§ Task details
Below are the records; count how many of their lines contain the word "graphics" and give that number only.

§ Source information
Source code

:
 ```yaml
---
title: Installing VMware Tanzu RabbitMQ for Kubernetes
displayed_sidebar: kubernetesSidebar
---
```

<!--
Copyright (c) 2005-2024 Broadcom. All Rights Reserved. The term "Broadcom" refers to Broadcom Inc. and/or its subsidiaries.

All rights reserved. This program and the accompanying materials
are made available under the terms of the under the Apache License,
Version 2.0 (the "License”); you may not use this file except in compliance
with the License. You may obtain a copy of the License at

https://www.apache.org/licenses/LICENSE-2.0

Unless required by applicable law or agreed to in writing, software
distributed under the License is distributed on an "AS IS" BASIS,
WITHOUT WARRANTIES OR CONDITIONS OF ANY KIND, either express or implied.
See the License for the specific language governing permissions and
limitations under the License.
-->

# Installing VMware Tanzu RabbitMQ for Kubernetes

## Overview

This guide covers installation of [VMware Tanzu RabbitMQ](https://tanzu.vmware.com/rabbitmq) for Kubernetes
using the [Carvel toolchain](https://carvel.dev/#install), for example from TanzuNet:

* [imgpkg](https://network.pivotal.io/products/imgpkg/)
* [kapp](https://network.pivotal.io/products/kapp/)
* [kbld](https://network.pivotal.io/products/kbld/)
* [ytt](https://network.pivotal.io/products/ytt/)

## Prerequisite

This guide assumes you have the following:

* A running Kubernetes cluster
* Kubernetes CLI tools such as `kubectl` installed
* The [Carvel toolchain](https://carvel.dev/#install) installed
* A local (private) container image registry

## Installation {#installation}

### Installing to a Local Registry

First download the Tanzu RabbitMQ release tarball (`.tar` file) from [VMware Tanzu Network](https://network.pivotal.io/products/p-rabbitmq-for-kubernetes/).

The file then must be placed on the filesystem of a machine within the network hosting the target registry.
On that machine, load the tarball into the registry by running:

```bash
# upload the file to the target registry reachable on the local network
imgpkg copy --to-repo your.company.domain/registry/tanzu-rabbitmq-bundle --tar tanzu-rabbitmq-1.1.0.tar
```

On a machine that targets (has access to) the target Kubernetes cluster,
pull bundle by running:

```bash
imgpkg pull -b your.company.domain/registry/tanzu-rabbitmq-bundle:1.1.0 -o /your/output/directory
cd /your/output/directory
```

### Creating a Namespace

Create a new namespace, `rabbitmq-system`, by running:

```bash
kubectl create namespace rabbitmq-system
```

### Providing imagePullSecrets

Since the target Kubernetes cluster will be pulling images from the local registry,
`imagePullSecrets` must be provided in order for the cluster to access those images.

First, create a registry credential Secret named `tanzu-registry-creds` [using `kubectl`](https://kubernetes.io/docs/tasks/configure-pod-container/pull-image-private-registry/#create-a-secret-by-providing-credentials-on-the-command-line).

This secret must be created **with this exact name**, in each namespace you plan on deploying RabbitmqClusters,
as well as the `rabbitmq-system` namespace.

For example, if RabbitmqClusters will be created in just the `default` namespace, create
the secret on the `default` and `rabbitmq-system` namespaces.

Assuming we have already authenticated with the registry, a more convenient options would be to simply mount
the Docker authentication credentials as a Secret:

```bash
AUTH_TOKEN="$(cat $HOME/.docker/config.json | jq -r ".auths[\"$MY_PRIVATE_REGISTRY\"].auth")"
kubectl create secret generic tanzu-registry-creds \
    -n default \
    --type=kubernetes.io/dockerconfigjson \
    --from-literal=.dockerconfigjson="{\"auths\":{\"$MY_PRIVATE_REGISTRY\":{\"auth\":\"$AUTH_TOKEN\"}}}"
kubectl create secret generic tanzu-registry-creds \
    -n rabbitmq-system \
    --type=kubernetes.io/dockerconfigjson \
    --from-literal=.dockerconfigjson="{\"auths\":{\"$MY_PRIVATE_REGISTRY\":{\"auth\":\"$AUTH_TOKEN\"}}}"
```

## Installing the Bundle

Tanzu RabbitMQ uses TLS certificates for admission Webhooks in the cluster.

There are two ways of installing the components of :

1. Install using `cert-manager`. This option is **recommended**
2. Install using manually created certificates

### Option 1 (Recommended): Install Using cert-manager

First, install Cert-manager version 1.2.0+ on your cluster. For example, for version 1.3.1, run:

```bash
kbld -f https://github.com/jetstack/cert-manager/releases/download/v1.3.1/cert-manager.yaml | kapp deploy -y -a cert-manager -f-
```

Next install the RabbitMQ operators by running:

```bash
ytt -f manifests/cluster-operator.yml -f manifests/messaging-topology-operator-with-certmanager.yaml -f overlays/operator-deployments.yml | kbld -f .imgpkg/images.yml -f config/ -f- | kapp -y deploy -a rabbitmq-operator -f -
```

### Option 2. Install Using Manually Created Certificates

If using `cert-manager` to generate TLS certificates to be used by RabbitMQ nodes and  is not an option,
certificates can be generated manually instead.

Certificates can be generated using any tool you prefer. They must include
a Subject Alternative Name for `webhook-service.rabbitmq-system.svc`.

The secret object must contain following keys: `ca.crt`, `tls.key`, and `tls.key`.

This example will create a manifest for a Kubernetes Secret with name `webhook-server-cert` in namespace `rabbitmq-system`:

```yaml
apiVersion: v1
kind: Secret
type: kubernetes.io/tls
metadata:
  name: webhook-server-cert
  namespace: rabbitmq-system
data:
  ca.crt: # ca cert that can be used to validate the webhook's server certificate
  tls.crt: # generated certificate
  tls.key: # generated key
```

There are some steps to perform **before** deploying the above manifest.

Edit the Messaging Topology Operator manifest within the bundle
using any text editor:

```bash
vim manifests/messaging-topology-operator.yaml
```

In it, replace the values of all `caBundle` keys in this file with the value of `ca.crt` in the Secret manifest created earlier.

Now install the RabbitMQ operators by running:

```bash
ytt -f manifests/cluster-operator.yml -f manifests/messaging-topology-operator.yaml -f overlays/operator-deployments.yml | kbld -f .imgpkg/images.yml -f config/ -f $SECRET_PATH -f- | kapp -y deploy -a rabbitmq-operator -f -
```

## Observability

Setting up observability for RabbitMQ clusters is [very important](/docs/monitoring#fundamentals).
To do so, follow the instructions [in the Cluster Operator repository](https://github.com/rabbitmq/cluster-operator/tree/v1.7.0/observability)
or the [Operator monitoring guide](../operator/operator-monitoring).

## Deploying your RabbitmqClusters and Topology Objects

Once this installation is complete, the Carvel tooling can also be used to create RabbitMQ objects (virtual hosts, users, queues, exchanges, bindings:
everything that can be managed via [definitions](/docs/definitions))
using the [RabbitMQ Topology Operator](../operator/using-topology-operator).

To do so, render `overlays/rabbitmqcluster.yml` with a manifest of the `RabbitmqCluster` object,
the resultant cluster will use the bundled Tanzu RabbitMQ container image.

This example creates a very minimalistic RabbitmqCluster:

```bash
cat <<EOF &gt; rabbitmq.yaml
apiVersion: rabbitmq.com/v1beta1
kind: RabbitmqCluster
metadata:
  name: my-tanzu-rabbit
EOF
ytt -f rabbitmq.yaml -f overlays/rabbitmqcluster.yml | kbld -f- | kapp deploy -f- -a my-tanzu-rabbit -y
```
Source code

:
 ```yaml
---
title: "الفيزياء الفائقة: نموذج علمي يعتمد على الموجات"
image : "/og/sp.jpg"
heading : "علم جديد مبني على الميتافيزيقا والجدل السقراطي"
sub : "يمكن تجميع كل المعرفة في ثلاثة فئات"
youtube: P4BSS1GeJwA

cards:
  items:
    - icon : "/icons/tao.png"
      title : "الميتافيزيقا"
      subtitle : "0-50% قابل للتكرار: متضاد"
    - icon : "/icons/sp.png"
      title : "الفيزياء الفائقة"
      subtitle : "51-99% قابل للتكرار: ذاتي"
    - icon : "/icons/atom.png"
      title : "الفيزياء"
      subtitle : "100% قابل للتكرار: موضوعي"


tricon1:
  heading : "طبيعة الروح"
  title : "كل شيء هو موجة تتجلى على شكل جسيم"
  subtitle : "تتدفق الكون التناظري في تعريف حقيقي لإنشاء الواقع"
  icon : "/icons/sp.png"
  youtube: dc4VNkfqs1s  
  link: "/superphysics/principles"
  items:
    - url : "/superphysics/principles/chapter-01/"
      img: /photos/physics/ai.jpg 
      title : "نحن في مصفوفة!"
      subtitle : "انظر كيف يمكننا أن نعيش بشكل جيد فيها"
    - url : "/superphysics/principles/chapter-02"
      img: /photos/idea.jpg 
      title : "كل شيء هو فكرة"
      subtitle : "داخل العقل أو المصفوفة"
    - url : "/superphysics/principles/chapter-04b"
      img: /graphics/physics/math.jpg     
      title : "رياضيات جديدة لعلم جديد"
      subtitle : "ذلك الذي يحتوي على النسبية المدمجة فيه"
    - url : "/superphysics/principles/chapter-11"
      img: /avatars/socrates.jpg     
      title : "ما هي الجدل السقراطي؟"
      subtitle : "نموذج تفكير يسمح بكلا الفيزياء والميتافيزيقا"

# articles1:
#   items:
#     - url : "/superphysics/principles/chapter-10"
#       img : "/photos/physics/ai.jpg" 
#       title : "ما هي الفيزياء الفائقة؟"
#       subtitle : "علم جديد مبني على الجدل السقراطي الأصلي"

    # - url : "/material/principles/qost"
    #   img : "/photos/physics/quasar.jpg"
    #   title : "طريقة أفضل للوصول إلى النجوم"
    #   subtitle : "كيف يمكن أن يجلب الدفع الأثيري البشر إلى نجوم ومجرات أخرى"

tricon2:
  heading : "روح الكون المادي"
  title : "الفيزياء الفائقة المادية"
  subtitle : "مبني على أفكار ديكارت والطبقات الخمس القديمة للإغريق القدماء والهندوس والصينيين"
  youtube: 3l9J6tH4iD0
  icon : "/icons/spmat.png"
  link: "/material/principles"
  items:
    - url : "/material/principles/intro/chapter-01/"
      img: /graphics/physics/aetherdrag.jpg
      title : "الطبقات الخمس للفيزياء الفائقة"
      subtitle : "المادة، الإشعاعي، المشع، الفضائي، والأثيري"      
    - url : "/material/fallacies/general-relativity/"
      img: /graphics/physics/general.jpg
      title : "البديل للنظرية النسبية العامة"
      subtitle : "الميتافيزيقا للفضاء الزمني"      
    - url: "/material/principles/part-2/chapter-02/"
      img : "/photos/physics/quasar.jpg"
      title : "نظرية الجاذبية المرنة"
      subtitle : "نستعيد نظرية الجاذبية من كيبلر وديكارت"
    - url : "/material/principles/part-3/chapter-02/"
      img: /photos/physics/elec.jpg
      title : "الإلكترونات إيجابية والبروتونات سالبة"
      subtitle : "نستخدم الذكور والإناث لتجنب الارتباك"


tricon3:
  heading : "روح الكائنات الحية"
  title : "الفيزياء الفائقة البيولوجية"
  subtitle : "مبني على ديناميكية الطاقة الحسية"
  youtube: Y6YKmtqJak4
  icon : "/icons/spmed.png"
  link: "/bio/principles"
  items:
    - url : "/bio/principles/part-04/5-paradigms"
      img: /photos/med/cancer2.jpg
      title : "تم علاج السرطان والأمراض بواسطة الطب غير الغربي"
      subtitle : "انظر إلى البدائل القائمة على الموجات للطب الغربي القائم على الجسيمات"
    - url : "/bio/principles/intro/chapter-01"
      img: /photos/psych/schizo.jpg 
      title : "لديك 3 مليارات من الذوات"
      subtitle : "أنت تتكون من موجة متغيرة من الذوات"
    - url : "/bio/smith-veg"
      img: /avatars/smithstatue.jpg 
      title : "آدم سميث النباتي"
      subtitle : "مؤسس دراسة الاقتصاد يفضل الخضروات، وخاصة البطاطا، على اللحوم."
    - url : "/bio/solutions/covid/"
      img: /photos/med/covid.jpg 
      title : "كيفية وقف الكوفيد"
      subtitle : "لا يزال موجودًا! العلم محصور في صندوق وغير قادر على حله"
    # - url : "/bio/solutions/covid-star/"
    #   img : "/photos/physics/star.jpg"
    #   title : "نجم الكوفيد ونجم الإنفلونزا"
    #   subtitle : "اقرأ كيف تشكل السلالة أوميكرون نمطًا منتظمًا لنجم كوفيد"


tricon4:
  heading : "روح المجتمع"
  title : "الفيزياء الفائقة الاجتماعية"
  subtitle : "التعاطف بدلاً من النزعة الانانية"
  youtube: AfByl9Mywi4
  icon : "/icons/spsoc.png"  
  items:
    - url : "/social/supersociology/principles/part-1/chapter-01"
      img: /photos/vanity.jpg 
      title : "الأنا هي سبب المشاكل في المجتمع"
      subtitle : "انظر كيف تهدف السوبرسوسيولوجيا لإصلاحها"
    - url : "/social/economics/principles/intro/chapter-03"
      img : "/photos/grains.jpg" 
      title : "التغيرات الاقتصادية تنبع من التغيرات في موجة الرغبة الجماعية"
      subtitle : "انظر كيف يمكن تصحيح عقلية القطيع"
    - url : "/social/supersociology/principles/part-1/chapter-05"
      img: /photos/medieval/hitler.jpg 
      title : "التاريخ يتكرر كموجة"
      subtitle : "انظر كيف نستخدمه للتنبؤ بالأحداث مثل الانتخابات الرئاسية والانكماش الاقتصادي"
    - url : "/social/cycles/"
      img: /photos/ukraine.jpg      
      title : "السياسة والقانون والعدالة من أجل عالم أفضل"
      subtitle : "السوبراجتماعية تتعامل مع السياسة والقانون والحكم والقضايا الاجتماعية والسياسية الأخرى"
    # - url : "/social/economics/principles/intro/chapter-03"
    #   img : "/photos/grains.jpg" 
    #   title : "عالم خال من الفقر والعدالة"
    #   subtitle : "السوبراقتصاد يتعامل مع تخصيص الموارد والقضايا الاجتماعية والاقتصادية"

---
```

§ Answer box
3